Waktu seperti membeku saat Vasilla melangkah melewati koridor menuju kelasnya. Anak-anak yang semulanya ribut dan berlarian mendadak terhenti, berbisik sambil menatapnya dengan tatapan benci, takut, dan jijik seperti seolah-olah Vasilla adalah monster yang tak layak hidup berdampingan dengan mereka.
"Dia dateng, dia dateng!"
"Orang sakit jiwa itu masih niat sekolah?"
"Padahal pada ga suka sama dia, kok ga tau diri sih?!"
"Tau tuh, kenapa ga pindah aja? Ngerusak nama baik sekolahan aja."
"Ga tau diri banget, padahal udah dijauhin anak-anak satu sekolahan biar pindah!"
"Tau, pembawa sial aja. Setelah dia masuk, jadi banyak kejadian gaib yang terjadi!"
"Pasti bokap nyokapnya nyesel ngelahirin dia."
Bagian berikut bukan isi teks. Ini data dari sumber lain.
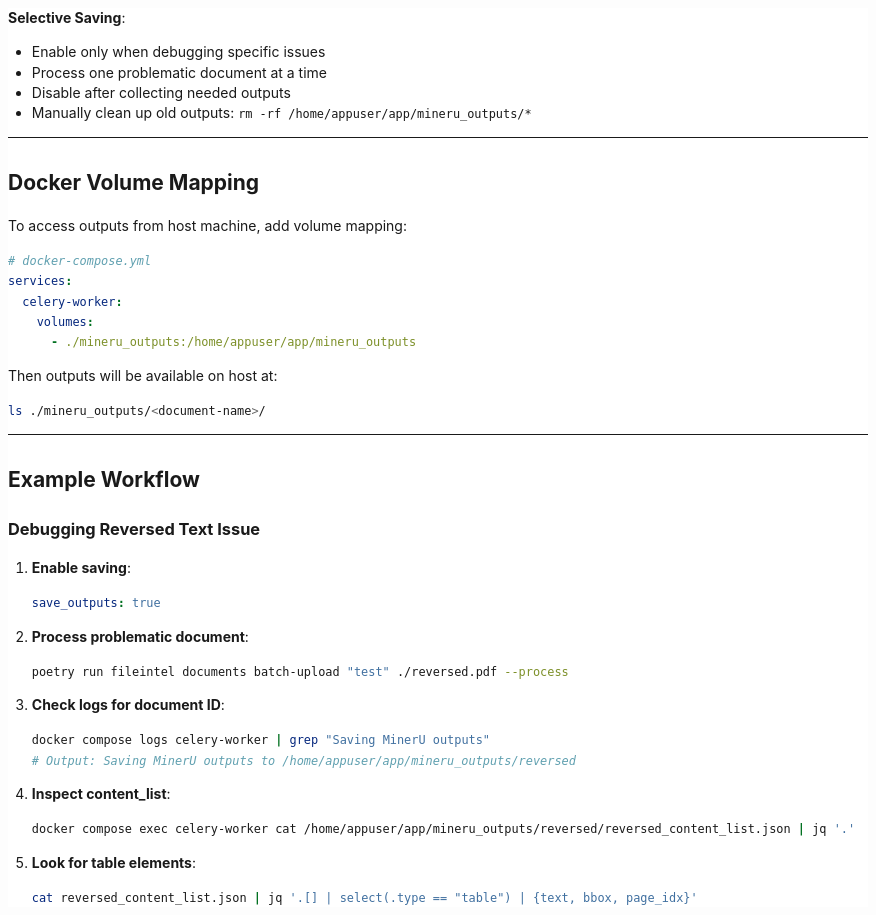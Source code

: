 **Selective Saving**:
- Enable only when debugging specific issues
- Process one problematic document at a time
- Disable after collecting needed outputs
- Manually clean up old outputs: `rm -rf /home/appuser/app/mineru_outputs/*`

---

## Docker Volume Mapping

To access outputs from host machine, add volume mapping:

```yaml
# docker-compose.yml
services:
  celery-worker:
    volumes:
      - ./mineru_outputs:/home/appuser/app/mineru_outputs
```

Then outputs will be available on host at:
```bash
ls ./mineru_outputs/<document-name>/
```

---

## Example Workflow

### Debugging Reversed Text Issue

1. **Enable saving**:
   ```yaml
   save_outputs: true
   ```

2. **Process problematic document**:
   ```bash
   poetry run fileintel documents batch-upload "test" ./reversed.pdf --process
   ```

3. **Check logs for document ID**:
   ```bash
   docker compose logs celery-worker | grep "Saving MinerU outputs"
   # Output: Saving MinerU outputs to /home/appuser/app/mineru_outputs/reversed
   ```

4. **Inspect content_list**:
   ```bash
   docker compose exec celery-worker cat /home/appuser/app/mineru_outputs/reversed/reversed_content_list.json | jq '.'
   ```

5. **Look for table elements**:
   ```bash
   cat reversed_content_list.json | jq '.[] | select(.type == "table") | {text, bbox, page_idx}'
   ```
Vasilla sudah terbiasa mendengar kritikan peras pada dirinya yang padahal hanyalah fitnah belaka. Yang paling menyakiti hatinya adalah kalimat 'Pasti bokap nyokapnya nyesel ngelahirin dia.'
Vasilla berusaha tidak menoleh dan melirik, namun langkahnya melamban. Tatapan semakin banyak menghunus dirinya terang-terangan.
Langkah gadis itu terhenti didepan tempat duduknya. Meja putihnya dipenuhi debu dan juga terdapat sebuah kertas putih bertuliskan 'Bitch, pergi lo dari sekolahan! Dasar gila!' lalu diatas kertas itu terdapat beberapa bangkai kecoa.
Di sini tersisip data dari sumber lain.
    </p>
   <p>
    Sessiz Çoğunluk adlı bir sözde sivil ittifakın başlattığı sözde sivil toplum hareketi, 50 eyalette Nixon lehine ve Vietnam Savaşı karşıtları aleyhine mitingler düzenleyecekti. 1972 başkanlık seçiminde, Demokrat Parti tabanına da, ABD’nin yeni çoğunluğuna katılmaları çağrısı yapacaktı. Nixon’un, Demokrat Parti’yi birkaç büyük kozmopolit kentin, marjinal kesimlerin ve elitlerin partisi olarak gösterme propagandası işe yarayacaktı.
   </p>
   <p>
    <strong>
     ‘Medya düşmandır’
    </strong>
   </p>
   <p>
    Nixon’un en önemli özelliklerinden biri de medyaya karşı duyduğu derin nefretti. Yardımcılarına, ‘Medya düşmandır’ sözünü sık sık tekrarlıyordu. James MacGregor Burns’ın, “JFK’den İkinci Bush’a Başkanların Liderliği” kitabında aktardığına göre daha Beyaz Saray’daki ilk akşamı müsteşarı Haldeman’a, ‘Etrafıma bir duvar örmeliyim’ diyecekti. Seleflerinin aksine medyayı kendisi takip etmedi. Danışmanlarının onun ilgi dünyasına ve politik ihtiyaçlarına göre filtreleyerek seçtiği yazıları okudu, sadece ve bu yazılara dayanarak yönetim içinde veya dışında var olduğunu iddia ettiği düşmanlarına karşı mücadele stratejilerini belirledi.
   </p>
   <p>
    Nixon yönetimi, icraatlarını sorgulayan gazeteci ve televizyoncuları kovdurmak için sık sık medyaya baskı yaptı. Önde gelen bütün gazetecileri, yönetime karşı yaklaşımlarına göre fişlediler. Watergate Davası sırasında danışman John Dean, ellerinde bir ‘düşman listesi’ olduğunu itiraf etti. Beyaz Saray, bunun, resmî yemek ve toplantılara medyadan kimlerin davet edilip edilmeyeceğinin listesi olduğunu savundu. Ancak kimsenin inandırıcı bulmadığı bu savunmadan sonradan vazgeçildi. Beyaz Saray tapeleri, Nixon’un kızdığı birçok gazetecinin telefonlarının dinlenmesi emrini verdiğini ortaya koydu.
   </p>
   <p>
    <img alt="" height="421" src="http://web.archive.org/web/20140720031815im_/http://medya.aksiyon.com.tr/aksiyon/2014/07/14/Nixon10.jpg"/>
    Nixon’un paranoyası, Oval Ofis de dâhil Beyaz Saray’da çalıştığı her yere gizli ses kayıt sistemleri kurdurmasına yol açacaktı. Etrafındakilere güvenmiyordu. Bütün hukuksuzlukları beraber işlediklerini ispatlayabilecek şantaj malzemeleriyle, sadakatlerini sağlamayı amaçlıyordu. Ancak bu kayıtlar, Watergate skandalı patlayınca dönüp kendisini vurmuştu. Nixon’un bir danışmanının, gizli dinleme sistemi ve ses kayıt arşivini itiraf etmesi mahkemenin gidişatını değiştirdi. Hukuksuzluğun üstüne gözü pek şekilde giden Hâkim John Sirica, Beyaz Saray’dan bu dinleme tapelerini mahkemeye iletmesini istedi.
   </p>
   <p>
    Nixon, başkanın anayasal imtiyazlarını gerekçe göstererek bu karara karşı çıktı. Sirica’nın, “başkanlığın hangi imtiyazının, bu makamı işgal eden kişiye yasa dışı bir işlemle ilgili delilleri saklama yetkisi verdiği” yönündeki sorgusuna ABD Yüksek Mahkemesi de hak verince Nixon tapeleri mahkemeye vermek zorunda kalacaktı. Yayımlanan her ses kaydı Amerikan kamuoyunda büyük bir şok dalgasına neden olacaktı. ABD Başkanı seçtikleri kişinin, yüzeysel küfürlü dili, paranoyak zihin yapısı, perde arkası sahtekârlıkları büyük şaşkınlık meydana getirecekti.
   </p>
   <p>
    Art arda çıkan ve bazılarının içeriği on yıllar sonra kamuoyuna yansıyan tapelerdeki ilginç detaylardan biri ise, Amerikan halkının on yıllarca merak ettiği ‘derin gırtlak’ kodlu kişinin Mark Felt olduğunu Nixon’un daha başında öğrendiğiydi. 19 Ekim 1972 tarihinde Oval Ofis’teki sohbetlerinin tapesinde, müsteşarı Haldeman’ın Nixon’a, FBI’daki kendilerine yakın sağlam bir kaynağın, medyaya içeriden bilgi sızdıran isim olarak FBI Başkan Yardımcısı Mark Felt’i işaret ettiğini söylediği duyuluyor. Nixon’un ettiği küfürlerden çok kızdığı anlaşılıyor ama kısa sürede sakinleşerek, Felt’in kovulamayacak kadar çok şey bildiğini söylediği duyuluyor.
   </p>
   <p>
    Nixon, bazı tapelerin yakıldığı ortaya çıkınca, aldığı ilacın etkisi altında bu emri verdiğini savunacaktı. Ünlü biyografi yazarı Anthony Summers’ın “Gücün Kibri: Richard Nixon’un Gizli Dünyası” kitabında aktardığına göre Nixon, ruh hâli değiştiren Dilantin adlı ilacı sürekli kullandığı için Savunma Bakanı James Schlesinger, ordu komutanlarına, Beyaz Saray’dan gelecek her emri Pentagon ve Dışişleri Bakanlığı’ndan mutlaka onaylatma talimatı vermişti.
Vasilla sudah terbiasa menghadapi hal semacam ini. Dia diam-diam menghela nafas berat lalu menaruh tas berwarna hijau toscanya keatas bangku tempat duduknya.
Dia menyadari bahwa murid satu kelas sedang menatapnya. Dan begitu Vasilla melangkah masuk, kelas yang awalnya berisik dan ribut mendadak menjadi hening dan sepi.